Input Block Start

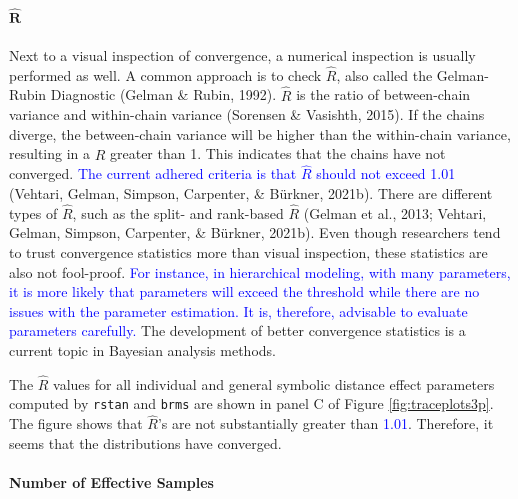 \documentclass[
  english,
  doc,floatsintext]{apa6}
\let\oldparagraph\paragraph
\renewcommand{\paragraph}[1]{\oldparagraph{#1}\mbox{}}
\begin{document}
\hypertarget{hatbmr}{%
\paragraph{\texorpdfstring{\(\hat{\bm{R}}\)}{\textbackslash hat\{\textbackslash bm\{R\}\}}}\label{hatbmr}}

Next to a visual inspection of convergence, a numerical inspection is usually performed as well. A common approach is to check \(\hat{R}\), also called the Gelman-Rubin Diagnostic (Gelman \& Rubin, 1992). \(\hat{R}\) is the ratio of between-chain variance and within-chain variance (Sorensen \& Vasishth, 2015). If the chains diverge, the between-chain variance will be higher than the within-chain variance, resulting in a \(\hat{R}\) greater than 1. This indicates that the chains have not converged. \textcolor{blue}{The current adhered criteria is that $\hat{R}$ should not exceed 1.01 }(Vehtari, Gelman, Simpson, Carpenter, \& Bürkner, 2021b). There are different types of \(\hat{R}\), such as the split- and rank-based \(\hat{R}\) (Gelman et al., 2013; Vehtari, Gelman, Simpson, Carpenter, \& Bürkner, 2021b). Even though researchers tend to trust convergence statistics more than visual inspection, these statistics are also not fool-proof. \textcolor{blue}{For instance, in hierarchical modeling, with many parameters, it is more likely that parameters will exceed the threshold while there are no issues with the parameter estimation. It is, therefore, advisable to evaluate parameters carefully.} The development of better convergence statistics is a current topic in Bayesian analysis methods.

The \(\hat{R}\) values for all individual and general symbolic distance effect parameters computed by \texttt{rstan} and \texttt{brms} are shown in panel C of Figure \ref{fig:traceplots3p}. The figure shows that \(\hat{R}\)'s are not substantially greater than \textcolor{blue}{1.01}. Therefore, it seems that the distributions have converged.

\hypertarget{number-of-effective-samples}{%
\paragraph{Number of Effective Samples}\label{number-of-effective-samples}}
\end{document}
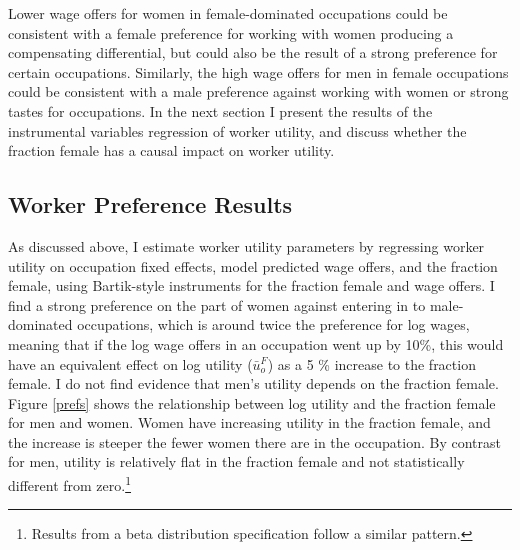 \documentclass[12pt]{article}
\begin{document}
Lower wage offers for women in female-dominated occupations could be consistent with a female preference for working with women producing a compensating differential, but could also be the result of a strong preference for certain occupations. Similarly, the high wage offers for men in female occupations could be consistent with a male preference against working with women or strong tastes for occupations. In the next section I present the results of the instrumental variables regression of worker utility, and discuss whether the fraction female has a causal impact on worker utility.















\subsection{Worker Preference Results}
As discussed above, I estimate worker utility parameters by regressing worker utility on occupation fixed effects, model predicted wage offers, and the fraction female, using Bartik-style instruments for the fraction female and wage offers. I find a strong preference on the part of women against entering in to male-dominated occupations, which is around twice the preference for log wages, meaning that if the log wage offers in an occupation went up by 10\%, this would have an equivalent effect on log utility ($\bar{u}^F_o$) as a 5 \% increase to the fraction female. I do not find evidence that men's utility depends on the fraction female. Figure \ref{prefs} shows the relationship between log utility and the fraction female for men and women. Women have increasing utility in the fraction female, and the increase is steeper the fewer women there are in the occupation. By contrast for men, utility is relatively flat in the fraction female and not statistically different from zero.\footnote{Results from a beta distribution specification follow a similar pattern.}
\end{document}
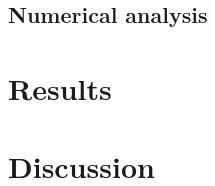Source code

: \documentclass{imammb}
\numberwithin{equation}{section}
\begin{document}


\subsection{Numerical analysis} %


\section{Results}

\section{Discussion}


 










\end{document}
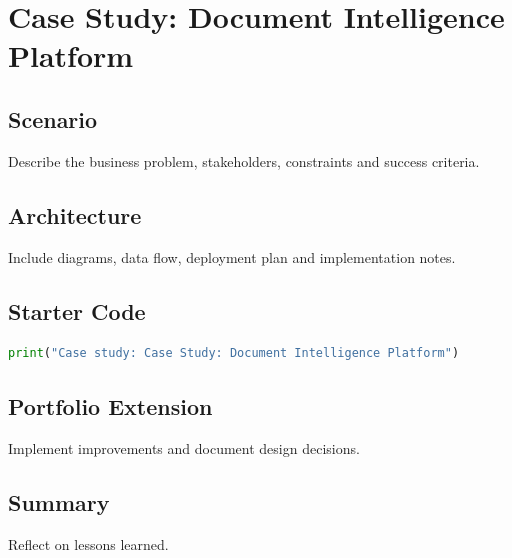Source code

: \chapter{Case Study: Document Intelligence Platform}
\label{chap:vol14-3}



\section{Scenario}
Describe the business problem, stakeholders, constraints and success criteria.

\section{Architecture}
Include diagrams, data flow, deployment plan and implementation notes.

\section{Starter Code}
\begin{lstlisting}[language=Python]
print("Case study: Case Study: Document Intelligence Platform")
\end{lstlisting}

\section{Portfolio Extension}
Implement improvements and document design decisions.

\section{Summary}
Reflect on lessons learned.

Input Block End

Once the pictures are set aside, repeat the remaining data word for word.

▸ Task output:
 \documentclass[
  english,
  doc,floatsintext]{apa6}
\let\oldparagraph\paragraph
\renewcommand{\paragraph}[1]{\oldparagraph{#1}\mbox{}}
\begin{document}
\hypertarget{hatbmr}{%
\paragraph{\texorpdfstring{\(\hat{\bm{R}}\)}{\textbackslash hat\{\textbackslash bm\{R\}\}}}\label{hatbmr}}

Next to a visual inspection of convergence, a numerical inspection is usually performed as well. A common approach is to check \(\hat{R}\), also called the Gelman-Rubin Diagnostic (Gelman \& Rubin, 1992). \(\hat{R}\) is the ratio of between-chain variance and within-chain variance (Sorensen \& Vasishth, 2015). If the chains diverge, the between-chain variance will be higher than the within-chain variance, resulting in a \(\hat{R}\) greater than 1. This indicates that the chains have not converged. \textcolor{blue}{The current adhered criteria is that $\hat{R}$ should not exceed 1.01 }(Vehtari, Gelman, Simpson, Carpenter, \& Bürkner, 2021b). There are different types of \(\hat{R}\), such as the split- and rank-based \(\hat{R}\) (Gelman et al., 2013; Vehtari, Gelman, Simpson, Carpenter, \& Bürkner, 2021b). Even though researchers tend to trust convergence statistics more than visual inspection, these statistics are also not fool-proof. \textcolor{blue}{For instance, in hierarchical modeling, with many parameters, it is more likely that parameters will exceed the threshold while there are no issues with the parameter estimation. It is, therefore, advisable to evaluate parameters carefully.} The development of better convergence statistics is a current topic in Bayesian analysis methods.

The \(\hat{R}\) values for all individual and general symbolic distance effect parameters computed by \texttt{rstan} and \texttt{brms} are shown in panel C of Figure \ref{fig:traceplots3p}. The figure shows that \(\hat{R}\)'s are not substantially greater than \textcolor{blue}{1.01}. Therefore, it seems that the distributions have converged.

\hypertarget{number-of-effective-samples}{%
\paragraph{Number of Effective Samples}\label{number-of-effective-samples}}
\end{document}
 \documentclass[12pt]{article}
\begin{document}
Lower wage offers for women in female-dominated occupations could be consistent with a female preference for working with women producing a compensating differential, but could also be the result of a strong preference for certain occupations. Similarly, the high wage offers for men in female occupations could be consistent with a male preference against working with women or strong tastes for occupations. In the next section I present the results of the instrumental variables regression of worker utility, and discuss whether the fraction female has a causal impact on worker utility.















\subsection{Worker Preference Results}
As discussed above, I estimate worker utility parameters by regressing worker utility on occupation fixed effects, model predicted wage offers, and the fraction female, using Bartik-style instruments for the fraction female and wage offers. I find a strong preference on the part of women against entering in to male-dominated occupations, which is around twice the preference for log wages, meaning that if the log wage offers in an occupation went up by 10\%, this would have an equivalent effect on log utility ($\bar{u}^F_o$) as a 5 \% increase to the fraction female. I do not find evidence that men's utility depends on the fraction female. Figure \ref{prefs} shows the relationship between log utility and the fraction female for men and women. Women have increasing utility in the fraction female, and the increase is steeper the fewer women there are in the occupation. By contrast for men, utility is relatively flat in the fraction female and not statistically different from zero.\footnote{Results from a beta distribution specification follow a similar pattern.}
\end{document}
Source code

: \documentclass{imammb}
\numberwithin{equation}{section}
\begin{document}


\subsection{Numerical analysis} %


\section{Results}

\section{Discussion}


 










\end{document}
Source code

: \chapter{Case Study: Document Intelligence Platform}
\label{chap:vol14-3}



\section{Scenario}
Describe the business problem, stakeholders, constraints and success criteria.

\section{Architecture}
Include diagrams, data flow, deployment plan and implementation notes.

\section{Starter Code}
\begin{lstlisting}[language=Python]
print("Case study: Case Study: Document Intelligence Platform")
\end{lstlisting}

\section{Portfolio Extension}
Implement improvements and document design decisions.

\section{Summary}
Reflect on lessons learned.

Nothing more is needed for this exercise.